• Data in this exercise:

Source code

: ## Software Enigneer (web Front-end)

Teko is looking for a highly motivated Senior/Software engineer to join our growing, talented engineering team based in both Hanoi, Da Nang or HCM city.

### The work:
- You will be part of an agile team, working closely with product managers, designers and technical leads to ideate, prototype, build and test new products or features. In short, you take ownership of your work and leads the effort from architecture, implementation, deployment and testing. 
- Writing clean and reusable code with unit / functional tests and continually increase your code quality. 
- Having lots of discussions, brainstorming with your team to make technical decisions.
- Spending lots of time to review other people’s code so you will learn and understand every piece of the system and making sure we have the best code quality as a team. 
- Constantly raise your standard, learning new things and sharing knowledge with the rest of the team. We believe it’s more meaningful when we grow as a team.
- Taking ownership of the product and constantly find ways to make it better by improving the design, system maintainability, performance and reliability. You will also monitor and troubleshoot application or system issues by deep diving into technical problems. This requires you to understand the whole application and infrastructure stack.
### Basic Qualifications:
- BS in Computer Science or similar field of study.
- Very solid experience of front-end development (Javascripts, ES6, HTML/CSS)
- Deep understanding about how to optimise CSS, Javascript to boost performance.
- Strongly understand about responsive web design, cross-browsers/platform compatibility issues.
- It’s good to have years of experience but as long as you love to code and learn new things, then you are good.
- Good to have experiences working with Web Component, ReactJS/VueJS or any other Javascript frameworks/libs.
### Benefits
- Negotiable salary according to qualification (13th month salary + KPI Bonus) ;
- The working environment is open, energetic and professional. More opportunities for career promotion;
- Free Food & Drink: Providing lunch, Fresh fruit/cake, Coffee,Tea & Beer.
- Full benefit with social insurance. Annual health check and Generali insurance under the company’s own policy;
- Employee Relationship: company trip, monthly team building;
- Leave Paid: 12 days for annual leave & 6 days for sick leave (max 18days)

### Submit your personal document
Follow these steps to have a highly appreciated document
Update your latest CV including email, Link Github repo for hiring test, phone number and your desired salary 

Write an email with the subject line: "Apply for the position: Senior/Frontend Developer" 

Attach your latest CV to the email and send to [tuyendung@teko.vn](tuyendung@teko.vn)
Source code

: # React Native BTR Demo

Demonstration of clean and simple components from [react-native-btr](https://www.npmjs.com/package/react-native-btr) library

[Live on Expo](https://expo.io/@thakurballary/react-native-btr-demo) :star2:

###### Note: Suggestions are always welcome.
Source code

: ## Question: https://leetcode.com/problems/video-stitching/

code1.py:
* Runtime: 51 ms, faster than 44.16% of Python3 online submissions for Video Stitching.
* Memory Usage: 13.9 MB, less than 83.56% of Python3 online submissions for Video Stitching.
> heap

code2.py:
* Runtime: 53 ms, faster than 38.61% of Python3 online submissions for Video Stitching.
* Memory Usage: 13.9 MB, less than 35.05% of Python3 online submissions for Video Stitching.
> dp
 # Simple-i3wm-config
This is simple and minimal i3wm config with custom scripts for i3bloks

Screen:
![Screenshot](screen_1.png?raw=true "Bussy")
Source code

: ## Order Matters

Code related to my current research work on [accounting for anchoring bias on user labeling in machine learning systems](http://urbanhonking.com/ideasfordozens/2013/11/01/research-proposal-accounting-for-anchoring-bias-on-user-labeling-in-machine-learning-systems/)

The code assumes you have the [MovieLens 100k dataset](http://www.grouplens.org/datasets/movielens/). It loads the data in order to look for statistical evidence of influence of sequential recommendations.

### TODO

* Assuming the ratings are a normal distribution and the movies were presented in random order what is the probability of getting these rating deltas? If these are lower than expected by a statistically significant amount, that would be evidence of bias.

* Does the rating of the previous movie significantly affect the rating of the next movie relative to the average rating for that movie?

• What the task asks: Where a line above contains the word "Runtime", copy that line.

• Response to the task:
* Runtime: 51 ms, faster than 44.16% of Python3 online submissions for Video Stitching.
* Runtime: 53 ms, faster than 38.61% of Python3 online submissions for Video Stitching.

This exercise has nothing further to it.